This Sunday Elder Music column was launched in December of 2008. By May of the following year, one commenter, Peter Tibbles, had added so much knowledge and value to my poor attempts at musical presentations that I asked him to take over the column. He's been here each week ever since delighting us with his astonishing grasp of just about everything musical, his humor and sense of fun. You can read Peter's bio here and find links to all his columns here.
Well, we’re not going to go along with the title of the column today.
LEON REDBONE died last year at the age of 127, or so claimed his obituary, which apparently he wrote himself. He was probably only a bit more than half that age, but who can tell with Leon.

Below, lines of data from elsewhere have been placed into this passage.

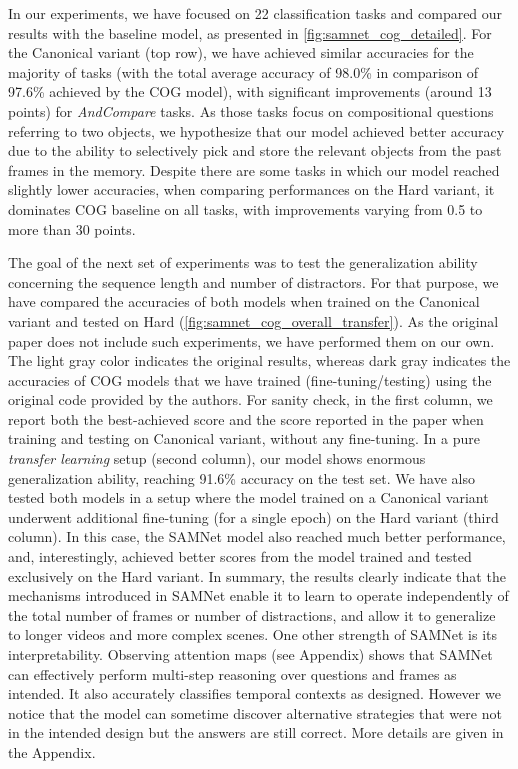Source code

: In our experiments, we have focused on 22 classification tasks and compared our results with the baseline model, as presented in \cref{fig:samnet_cog_detailed}.
For the Canonical variant (top row), we have achieved similar accuracies for the majority of tasks (with the total average accuracy of 98.0\% in comparison of 97.6\% achieved by the COG model), with significant improvements (around 13 points) for \textit{AndCompare} tasks.
As those tasks focus on compositional questions referring to two objects, we hypothesize that our model achieved better accuracy due to the ability to selectively pick and store the relevant objects from the past frames in the memory.
Despite there are some tasks in which our model reached slightly lower accuracies,
when comparing performances on the Hard variant, it dominates COG baseline on all tasks, with improvements varying from 0.5 to more than 30 points.

The goal of the next set of experiments was to test the generalization ability concerning the sequence length and number of distractors.
For that purpose, we have compared the accuracies of both models when trained on the Canonical variant and tested on Hard (\cref{fig:samnet_cog_overall_transfer}).
As the original paper does not include such experiments, we have performed them on our own.  The light gray color indicates the original results, whereas dark gray indicates the accuracies of COG models that we have trained (fine-tuning/testing) using the original code provided by the authors.
For sanity check, in the first column, we report both the best-achieved score and the score reported in the paper when training and testing on Canonical variant, without any fine-tuning.
In a pure \textit{transfer learning} setup (second column), our model shows enormous generalization ability, reaching 91.6\% accuracy on the test set.
We have also tested both models in a setup where the model trained on a Canonical variant underwent additional fine-tuning (for a single epoch) on the Hard variant (third column).
In this case, the SAMNet model also reached much better performance, and, interestingly, achieved better scores from the model trained and tested exclusively on the Hard variant.
In summary, the results clearly indicate that the mechanisms introduced in SAMNet  enable it to learn to operate independently of the total number of frames or number of distractions, and allow it to generalize to longer videos and more complex scenes. One other strength of SAMNet is its interpretability. Observing attention maps (see Appendix) shows that SAMNet can effectively perform multi-step reasoning over questions and frames as intended. It also accurately classifies temporal contexts as designed. However we notice that the model can sometime discover alternative strategies that were not in the intended design but the answers are still correct. More details are given in the Appendix.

He was born in Cyprus, and his birth name was probably Dickran Gobalian – I’m not surprised he changed it. He first came to be noticed as a performer in Toronto. He met Bob Dylan at a folk festival in the early seventies and Bob talked him up such that he was no doubt responsible for Leon getting a recording contract.
Leon specialised in songs from the early years of the 20th century, and he performed them as they were originally written, often with introductions that most of us hadn’t realised they had. He was a national treasure (of several nations) and he died too soon.
If you like music from the first half of the 20th century, this column is for you.
It’s only appropriate that we start with the name of the column. Please Don't Talk About Me When I'm Gone. It was written by Sam Stept and Sidney Clare, and it was published in 1930. Leon indulges in a little uncharacteristic yodeling on this one.
A while ago I had a column on songs that had introductions that most of us didn’t realise had one, and as I mentioned, Leon likes to include those. This is one such.
Shine on Harvest Moon first made its appearance in the Ziegfield Follies in 1908, performed by Nora Bayes and Jack Norwortth. They also wrote the song. There have been at least two films made with the title – one a western and the other a musical.
There seem to be two Christmas Islands, one in the Pacific and another in the Indian Ocean. The Pacific one was used by the British and later the Americans to test hydrogen bombs. Now, from my undergraduate physics studies, I know about the half-lives of the various radioactive by-products of such events so I'll give that one a miss.
The other is an Australian dependency not far from Indonesia. This is one of the places that our current appalling government occasionally sends refugees for processing in "facilities" that resemble maximum security prisons.
So when Leon sings "How'd you like to spend Christmas on Christmas Island?" my answer is "I wouldn't." It's a pleasant sounding song though, Christmas Island.
You Nearly Lose Your Mind was written by Ernest Tubb and he recorded the first version of the song. Leon’s version is quite different from Ernest’s which, of course, was a country song. Many others have recorded it, but Leon really does it justice.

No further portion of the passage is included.